Meskipun renovasi hotel menyebabkan penurunan kinerja perseroan sepanjang tahun 2025, SSIA tetap optimistis terhadap prospek industri perhotelan di Indonesia. Erlin menggarisbawahi bahwa segmen perhotelan Indonesia menunjukkan tanda-tanda pemulihan pada kuartal III 2025. Optimisme ini didukung oleh kebijakan pengeluaran pemerintah yang lebih akomodatif, pergeseran arus wisata regional dari Thailand, dan peningkatan indeks kepercayaan konsumen.

Analis Trimegah Sekuritas Indonesia, Alberto Jonas Kusuma dan Kharel Devin Fielim, memperkirakan bahwa segmen hotel SSIA akan mulai mengalami pemulihan pada tahun 2026, setelah renovasi Melia Bali rampung. “Dengan perkiraan akan dibuka kembali pada Desember 2025, hal ini akan membantu memulihkan permintaan di masa mendatang, mendorong tingkat hunian yang lebih tinggi, serta memulihkan momentum margin di seluruh segmen hotel,” jelas mereka dalam riset Oktober 2025. Lebih lanjut, pabrik BYD di Subang Smartpolitan diproyeksikan akan menjadi yang terbesar dengan total luas lebih dari 200 ha, menyusul pembelian lahan 108 ha pada tahun 2024. Akuisisi dan serah terima lahan ini diharapkan selesai pada akhir 2025, yang akan berkontribusi signifikan terhadap target penjualan lahan akhir tahun sebesar 110 ha (100 ha dari Subang dan 10 ha dari Karawang).

Alberto memproyeksikan pendapatan SSIA untuk tahun 2025-2027 dapat mencapai Rp 5,7 triliun – Rp 6,5 triliun, jika normalisasi penjualan lahan terwujud di masa mendatang. Ia menambahkan, SSIA juga memiliki sentimen positif dari cadangan lahan seluas 2.700 ha di Subang, pengembangan Pelabuhan Patimbang, dan pendapatan berulang (recurring income) dari monetisasi utilitas yang digunakan oleh para tenan di kawasan industri.
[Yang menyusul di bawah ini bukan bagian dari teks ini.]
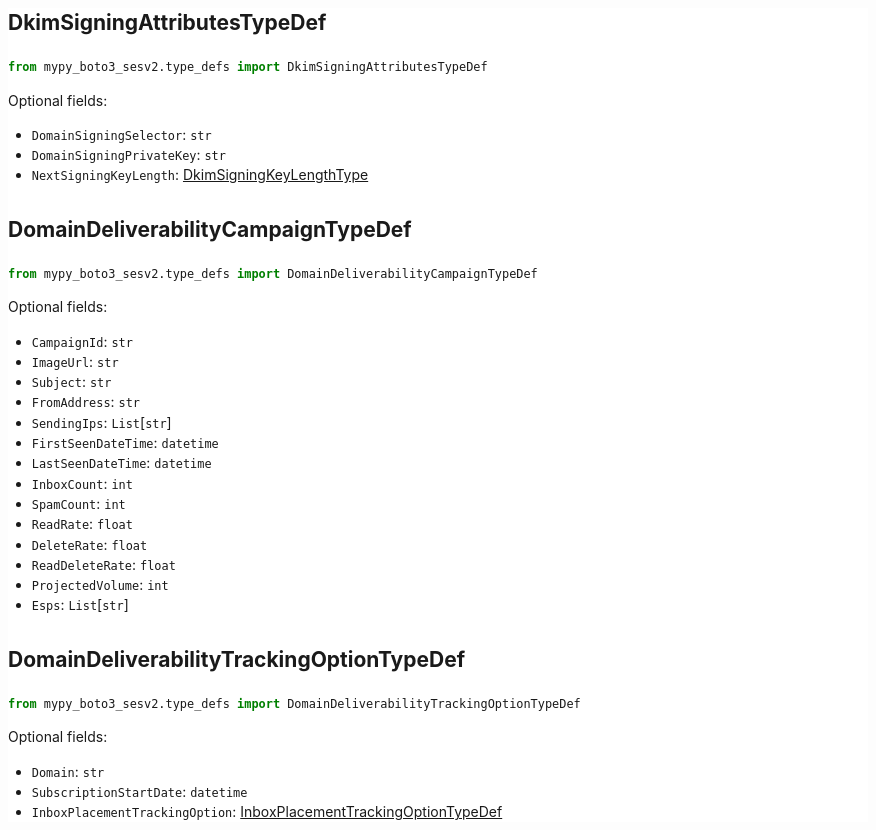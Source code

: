 <a id="dkimsigningattributestypedef"></a>

## DkimSigningAttributesTypeDef

```python
from mypy_boto3_sesv2.type_defs import DkimSigningAttributesTypeDef
```

Optional fields:

- `DomainSigningSelector`: `str`
- `DomainSigningPrivateKey`: `str`
- `NextSigningKeyLength`:
  [DkimSigningKeyLengthType](./literals.md#dkimsigningkeylengthtype)

<a id="domaindeliverabilitycampaigntypedef"></a>

## DomainDeliverabilityCampaignTypeDef

```python
from mypy_boto3_sesv2.type_defs import DomainDeliverabilityCampaignTypeDef
```

Optional fields:

- `CampaignId`: `str`
- `ImageUrl`: `str`
- `Subject`: `str`
- `FromAddress`: `str`
- `SendingIps`: `List`\[`str`\]
- `FirstSeenDateTime`: `datetime`
- `LastSeenDateTime`: `datetime`
- `InboxCount`: `int`
- `SpamCount`: `int`
- `ReadRate`: `float`
- `DeleteRate`: `float`
- `ReadDeleteRate`: `float`
- `ProjectedVolume`: `int`
- `Esps`: `List`\[`str`\]

<a id="domaindeliverabilitytrackingoptiontypedef"></a>

## DomainDeliverabilityTrackingOptionTypeDef

```python
from mypy_boto3_sesv2.type_defs import DomainDeliverabilityTrackingOptionTypeDef
```

Optional fields:

- `Domain`: `str`
- `SubscriptionStartDate`: `datetime`
- `InboxPlacementTrackingOption`:
  [InboxPlacementTrackingOptionTypeDef](./type_defs.md#inboxplacementtrackingoptiontypedef)

<a id="domainispplacementtypedef"></a>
Di sisi lain, Indy Naila dari Edvisor Provina Visindo berpandangan bahwa pertumbuhan SSIA hingga tahun 2026 masih akan moderat, menunggu realisasi dari lahan industri dan marketing sales. Sentimen positif dapat muncul dari proses negosiasi antara SSIA dengan perusahaan alat berat Jepang dan otomotif China, yang berpotensi menjadi sumber pendapatan yang lebih stabil. Namun, segmen hotel dan properti tetap rentan terhadap kondisi perekonomian yang masih lesu. “Investasi grup konglomerasi bisa menjadi katalis positif dan mendorong margin, tetapi harus diiringi dengan marketing sales yang tinggi dan arus kas juga dipantau,” tegas Indy.

Menariknya, dalam perkembangan sebelumnya, Grup Djarum dan Grup Barito telah menunjukkan minat investasi yang kuat pada SSIA, terutama melalui pembelian saham SSIA. Selain itu, peluang investasi langsung pada aset fisik SSIA juga terbuka lebar. Hal ini menyusul pengakuan SSIA yang telah bertemu dengan PT Chandra Asri Pacific Tbk (TPIA) dan sedang dalam tahap pembicaraan terkait investasi langsung di kawasan industri. Emiten Grup Barito tersebut menyatakan ketertarikan untuk berinvestasi di bidang infrastruktur dan utilitas milik SSIA, meskipun hasil konkret dari pembicaraan ini masih belum final.

Melihat kondisi kinerja yang masih lesu, valuasi saham SSIA saat ini dinilai Indy masih kurang wajar, dengan rasio Price-to-Earning (PER) di level 848,56x dan Price-to-Book Value (PBV) di 1,28x. Oleh karena itu, Indy merekomendasikan “wait and see” untuk saham SSIA dengan target harga Rp 1.750 per saham. Kontras dengan pandangan tersebut, Alberto merekomendasikan “beli” untuk SSIA, dengan target harga yang lebih ambisius di Rp 3.600 per saham.